Friday, November 9, 2012
In Memoriam 4
Fast forward through the busy summer (which I spent in class and at home writing 20 page finals to finish grad school) to the new school year, 2008-2009. I see Paul around the school, but not as much because he has moved on to tenth grade, so I don't have him in class. The year moves along as school years are wont to do.
November 9th, fourth period, I am in the middle of a grammar lesson for my 7th graders. (Strangely enough, those same 7th graders are my 11th graders right now, in 2012.) Another teacher walks in and says he is there to cover the rest of the period for me. I'm confused because I wasn't told I had a meeting of any kind. He's as clueless as I am, but as I sum up the end, assign their homework and pack up my stuff, an administrator comes in and walks me down the hall. "We're just going down the hall here to tell you something...don't worry, it's not your family or anything." What!? I wasn't really thinking of anything specific or bad, let alone a problem with my family! What was this?
We stopped just a few doors down and she let me into a small office, locking the door behind us. Inside there were two teachers seated in chairs to my left and another standing directly in front of me, in the doorway of another little office. I didn't really notice anything because I didn't know what to expect. If I had paid attention upon entering I would've noticed wet cheeks and downcast eyes.
"Paul was found dead this morning. He hung himself," the teacher in the doorway was able to get out in a quick, shallow breath.
I remember a silence so pervasive I could feel it pressing in and counting down through the tick of my watch. I heard, rather than felt, my bag drop from my shoulder, hitting the ground with a solid thump. Hot tears spilled from my eyes, instantly chilling on my cheeks, as I took the two big steps to the teacher in the doorway. Although shorter than me, she leaned into the embrace I offered, the shared sorrow.

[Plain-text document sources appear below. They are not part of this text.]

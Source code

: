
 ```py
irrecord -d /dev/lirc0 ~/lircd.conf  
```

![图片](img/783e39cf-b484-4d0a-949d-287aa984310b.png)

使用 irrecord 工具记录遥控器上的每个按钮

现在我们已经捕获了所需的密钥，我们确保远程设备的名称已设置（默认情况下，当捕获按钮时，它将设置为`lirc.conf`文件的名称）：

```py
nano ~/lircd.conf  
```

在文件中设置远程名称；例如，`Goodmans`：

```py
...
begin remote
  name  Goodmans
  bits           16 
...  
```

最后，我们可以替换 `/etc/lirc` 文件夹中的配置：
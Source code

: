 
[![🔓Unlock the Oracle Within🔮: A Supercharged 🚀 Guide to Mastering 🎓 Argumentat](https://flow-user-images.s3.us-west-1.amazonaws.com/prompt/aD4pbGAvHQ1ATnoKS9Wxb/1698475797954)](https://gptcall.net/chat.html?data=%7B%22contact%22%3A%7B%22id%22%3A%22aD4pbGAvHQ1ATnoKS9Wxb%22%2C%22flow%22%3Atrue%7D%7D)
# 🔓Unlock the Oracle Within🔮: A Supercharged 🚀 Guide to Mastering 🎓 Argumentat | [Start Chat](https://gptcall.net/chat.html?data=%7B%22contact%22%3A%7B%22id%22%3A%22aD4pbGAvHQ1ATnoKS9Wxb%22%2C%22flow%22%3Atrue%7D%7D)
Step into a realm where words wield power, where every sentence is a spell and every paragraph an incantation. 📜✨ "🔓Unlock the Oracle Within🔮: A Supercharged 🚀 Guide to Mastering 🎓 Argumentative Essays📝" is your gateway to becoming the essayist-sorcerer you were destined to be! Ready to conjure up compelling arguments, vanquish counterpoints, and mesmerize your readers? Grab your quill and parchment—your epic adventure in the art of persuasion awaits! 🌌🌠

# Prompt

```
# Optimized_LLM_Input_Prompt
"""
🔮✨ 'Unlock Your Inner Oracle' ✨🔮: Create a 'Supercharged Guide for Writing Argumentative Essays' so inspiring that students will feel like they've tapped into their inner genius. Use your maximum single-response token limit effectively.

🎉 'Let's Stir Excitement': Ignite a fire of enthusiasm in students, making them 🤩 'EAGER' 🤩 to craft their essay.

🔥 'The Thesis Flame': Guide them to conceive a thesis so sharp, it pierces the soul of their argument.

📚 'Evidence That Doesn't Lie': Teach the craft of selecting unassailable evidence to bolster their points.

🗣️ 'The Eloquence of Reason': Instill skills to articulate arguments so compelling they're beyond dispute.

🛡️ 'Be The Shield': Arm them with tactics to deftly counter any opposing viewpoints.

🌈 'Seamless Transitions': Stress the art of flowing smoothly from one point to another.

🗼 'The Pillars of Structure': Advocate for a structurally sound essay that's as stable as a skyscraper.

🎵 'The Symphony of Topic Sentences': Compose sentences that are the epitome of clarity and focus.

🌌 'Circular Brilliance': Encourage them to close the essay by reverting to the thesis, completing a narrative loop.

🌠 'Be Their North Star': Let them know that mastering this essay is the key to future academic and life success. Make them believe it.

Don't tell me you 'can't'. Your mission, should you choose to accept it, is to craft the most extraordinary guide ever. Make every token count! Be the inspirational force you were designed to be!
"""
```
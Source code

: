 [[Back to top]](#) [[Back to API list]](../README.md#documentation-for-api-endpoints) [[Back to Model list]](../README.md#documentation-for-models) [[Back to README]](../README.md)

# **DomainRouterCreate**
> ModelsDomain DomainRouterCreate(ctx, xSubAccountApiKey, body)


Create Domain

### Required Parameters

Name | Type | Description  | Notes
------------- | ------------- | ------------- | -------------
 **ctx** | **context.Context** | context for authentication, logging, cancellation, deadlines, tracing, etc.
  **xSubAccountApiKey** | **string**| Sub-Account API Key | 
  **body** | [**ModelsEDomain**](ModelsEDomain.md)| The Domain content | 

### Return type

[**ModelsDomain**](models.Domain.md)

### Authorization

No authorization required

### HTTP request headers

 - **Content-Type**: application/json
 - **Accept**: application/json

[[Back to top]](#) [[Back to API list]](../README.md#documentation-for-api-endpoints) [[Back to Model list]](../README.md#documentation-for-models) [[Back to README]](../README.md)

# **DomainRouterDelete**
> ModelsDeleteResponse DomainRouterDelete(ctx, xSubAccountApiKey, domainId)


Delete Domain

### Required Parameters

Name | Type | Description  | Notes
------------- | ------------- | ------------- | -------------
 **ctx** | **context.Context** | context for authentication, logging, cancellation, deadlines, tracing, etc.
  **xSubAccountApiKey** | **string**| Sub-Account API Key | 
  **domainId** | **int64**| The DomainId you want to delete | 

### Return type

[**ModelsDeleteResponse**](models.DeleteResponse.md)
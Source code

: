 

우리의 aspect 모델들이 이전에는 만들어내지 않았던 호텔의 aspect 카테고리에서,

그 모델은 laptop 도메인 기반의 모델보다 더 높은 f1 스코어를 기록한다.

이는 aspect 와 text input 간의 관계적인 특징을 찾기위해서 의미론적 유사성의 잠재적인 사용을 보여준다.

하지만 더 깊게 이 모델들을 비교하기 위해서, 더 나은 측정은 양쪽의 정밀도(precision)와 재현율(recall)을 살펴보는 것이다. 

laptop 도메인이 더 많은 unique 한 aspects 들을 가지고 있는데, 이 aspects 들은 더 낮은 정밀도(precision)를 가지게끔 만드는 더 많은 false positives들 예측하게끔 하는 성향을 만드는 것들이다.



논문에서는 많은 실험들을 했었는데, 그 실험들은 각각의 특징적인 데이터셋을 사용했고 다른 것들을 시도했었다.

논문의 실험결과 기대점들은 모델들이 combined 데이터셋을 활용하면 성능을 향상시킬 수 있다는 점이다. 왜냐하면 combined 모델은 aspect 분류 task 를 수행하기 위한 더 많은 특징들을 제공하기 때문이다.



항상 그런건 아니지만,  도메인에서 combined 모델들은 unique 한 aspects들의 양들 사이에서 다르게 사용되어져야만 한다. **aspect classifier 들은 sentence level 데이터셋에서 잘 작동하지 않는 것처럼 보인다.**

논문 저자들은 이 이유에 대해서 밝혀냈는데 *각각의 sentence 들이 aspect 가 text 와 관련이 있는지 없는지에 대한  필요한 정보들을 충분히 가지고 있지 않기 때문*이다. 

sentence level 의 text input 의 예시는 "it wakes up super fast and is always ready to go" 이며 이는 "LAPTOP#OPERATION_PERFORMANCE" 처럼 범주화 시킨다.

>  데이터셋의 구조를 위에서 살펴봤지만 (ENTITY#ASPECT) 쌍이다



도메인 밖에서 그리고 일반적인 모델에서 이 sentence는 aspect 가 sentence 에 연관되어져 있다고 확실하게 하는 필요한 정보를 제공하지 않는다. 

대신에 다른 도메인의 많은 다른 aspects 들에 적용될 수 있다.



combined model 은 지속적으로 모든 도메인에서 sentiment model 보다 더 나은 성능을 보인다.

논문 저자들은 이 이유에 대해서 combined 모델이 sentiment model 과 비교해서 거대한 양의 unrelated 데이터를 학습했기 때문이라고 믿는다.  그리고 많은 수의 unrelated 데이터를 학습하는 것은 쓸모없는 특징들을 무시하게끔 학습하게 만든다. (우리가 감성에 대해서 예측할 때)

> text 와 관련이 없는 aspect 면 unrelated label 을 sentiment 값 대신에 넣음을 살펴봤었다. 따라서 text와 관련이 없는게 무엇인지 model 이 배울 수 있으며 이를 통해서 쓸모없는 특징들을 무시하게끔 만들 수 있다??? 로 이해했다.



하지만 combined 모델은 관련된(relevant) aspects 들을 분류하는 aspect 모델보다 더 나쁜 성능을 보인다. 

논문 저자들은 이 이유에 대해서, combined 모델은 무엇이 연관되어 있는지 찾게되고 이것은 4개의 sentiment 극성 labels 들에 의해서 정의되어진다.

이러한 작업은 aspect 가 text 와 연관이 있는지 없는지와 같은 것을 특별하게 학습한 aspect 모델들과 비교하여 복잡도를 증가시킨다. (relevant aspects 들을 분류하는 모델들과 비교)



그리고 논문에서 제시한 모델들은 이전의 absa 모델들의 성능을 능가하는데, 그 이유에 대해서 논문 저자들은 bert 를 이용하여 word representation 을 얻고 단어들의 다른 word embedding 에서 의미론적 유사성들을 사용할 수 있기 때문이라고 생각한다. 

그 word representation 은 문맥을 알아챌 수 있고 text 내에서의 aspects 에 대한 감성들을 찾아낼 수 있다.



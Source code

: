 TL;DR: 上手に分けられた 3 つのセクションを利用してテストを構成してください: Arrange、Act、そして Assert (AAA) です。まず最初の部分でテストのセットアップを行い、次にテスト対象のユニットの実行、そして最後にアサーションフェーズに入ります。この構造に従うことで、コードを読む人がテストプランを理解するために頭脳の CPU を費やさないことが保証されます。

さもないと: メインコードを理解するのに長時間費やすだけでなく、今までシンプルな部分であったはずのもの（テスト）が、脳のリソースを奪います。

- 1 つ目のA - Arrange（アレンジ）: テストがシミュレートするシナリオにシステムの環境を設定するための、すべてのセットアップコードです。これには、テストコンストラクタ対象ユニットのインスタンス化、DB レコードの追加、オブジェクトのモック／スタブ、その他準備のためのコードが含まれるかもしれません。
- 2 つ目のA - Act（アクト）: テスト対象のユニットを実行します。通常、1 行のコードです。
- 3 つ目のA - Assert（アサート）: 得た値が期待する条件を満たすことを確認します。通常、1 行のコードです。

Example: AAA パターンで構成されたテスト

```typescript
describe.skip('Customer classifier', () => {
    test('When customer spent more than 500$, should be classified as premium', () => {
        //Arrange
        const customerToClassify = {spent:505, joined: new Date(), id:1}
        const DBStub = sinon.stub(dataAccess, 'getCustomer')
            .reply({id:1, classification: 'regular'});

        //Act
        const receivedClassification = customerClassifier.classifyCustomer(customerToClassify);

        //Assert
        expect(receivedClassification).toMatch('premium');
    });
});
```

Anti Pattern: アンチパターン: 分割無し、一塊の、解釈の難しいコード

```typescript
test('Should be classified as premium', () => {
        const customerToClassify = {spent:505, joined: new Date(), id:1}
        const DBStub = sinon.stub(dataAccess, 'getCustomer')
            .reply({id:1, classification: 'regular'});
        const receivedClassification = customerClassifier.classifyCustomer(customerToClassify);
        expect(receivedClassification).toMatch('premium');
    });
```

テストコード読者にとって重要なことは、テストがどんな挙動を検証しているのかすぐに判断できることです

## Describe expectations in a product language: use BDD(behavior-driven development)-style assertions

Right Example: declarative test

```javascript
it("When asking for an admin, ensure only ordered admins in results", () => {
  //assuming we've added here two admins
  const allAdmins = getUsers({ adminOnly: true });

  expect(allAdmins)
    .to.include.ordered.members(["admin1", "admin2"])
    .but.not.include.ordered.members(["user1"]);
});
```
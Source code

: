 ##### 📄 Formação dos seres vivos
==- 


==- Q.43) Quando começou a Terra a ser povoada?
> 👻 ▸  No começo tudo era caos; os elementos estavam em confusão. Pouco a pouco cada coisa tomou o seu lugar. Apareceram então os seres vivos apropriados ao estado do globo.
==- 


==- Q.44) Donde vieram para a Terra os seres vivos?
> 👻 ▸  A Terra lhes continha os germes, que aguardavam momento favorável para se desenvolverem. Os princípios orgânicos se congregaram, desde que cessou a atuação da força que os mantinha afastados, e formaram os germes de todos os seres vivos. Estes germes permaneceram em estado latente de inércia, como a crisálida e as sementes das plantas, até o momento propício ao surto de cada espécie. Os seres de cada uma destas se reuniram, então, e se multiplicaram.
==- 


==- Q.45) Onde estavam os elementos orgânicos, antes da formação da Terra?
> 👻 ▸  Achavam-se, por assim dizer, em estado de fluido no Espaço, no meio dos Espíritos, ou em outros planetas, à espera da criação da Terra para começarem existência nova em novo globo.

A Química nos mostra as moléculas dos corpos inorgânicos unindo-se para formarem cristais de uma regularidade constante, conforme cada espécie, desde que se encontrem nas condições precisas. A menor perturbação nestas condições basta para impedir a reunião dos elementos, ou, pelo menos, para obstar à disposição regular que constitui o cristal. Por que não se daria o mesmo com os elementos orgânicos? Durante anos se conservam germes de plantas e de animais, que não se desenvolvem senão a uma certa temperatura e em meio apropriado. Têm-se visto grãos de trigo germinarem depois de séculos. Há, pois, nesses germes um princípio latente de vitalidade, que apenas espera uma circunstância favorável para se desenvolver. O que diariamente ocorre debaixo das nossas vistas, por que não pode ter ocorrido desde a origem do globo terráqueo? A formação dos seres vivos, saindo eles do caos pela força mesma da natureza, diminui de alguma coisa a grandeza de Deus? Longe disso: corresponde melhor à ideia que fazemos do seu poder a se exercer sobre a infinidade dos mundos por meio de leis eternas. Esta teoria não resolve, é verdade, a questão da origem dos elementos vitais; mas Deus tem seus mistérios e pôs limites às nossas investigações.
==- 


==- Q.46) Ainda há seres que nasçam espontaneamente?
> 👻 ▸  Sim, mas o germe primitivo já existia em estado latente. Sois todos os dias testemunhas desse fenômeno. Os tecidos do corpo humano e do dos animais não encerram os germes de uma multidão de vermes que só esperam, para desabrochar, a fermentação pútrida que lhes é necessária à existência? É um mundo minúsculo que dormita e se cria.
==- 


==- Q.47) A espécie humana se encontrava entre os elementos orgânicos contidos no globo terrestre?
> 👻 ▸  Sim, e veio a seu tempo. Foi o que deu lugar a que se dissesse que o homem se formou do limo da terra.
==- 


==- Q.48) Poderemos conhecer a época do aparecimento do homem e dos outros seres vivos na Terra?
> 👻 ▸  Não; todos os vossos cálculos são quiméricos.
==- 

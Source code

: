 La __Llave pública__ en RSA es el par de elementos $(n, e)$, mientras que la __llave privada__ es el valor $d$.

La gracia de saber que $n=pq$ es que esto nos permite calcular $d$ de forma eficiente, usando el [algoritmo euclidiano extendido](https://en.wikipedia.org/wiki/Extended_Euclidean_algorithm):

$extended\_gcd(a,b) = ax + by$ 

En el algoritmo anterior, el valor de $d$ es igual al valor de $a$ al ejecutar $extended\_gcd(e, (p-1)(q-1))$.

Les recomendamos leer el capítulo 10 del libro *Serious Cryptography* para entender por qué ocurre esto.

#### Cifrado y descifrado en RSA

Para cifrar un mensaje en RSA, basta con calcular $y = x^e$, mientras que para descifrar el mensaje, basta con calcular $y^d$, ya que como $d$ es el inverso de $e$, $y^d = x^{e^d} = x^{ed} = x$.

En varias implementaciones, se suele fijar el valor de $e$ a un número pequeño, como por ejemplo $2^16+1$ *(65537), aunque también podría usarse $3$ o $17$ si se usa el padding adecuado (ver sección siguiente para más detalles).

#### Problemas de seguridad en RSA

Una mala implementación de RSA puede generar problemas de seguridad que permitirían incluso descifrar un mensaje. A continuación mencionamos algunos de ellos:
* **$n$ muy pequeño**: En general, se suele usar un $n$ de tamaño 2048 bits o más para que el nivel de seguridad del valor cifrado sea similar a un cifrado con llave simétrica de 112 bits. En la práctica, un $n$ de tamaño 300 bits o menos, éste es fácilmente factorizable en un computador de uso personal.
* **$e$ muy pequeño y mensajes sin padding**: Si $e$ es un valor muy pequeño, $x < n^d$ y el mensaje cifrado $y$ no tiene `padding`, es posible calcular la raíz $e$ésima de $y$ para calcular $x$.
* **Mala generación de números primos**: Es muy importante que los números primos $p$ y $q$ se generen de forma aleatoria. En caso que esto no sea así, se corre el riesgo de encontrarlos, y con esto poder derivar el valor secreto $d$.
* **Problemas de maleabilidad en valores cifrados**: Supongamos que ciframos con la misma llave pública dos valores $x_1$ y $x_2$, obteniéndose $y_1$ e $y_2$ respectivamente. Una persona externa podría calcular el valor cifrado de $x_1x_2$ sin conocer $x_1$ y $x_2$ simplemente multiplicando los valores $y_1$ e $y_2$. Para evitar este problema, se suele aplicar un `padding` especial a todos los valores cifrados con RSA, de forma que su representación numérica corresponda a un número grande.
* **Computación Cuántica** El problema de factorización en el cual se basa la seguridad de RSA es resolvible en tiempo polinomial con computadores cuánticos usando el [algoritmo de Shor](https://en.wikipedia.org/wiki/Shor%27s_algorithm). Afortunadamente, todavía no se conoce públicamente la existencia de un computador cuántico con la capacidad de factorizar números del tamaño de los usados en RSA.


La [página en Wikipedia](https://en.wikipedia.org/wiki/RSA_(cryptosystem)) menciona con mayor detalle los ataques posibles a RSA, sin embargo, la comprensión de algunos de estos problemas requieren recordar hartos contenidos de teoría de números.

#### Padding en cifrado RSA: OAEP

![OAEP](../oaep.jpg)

After a minute we sat in the little inner office together, in silence. They wanted to tell me and a couple others before they sent a school wide announcement out. And thanks to the technology of texting, word was getting around through the few students who knew. I wondered at first why they chose to tell me separately, not realizing my previous efforts with Paul placed me in close proximity to him. Looking back now I am grateful for their respect of my feelings because I had been more involved than I realized, but they had noticed.
We never heard the exact events...a fight and he ran off is all I was told. But who knows what "fight"consists of, who was involved, what was said, what was done.
I went on to my next period class at the bell, where we happened to be given a handout to announce Paul's passing as gently as possible. Most of my class, only a year behind him in school, said things like, "Who?" "Oh, well I don't know him." And life moved on.
I am not one to struggle over death. My family has always mourned, but we were not raised to commemorate it, to make it a ghost that haunts us. And I never have (although I don't know what I'll do if it's ever my immediate family). But this one has stuck with me. For a long time I could not look at his bus stop, which was the end of the road he lived on, and beyond the dead end of that short road, the woods in which they found him.
My husband and niece (who attends my school) attended the calling hours with me. I didn't know if I wanted to go, but students who knew Paul kept asking if I was going, so I went as much for them as myself and Paul. The school very kindly volunteered a substitute so a few of us teachers could attend the funeral. To this day I have not listened to the song they played at his funeral, even though it had been on my iPod before. My husband and I bought a copy of Chris Crutcher's Ironman, labeled with a dedication in memory of Paul inside the front cover, for the school library. His obit from the newspaper is clipped and tucked away in my fire proof box with my car title, marriage license, birth certificates, and teaching certificates. And every year since, on November 9th, I have commemorated him on my Facebook page and classroom whiteboard quietly, without fanfare, but always remembering.
Always remembering because Paul is my reminder that there is more to people than what we see and even what they will show us. Of how our lives have the ability to touch others, but we have to be intentional about it. We cannot be afraid of messing up because we will. We cannot allow ourselves to be too afraid of the messiness of life - it is reaching into that messiness and meeting people where they are that shows them you care most. It's where we make the biggest difference. Paul is my reminder to reach out and love the people around me.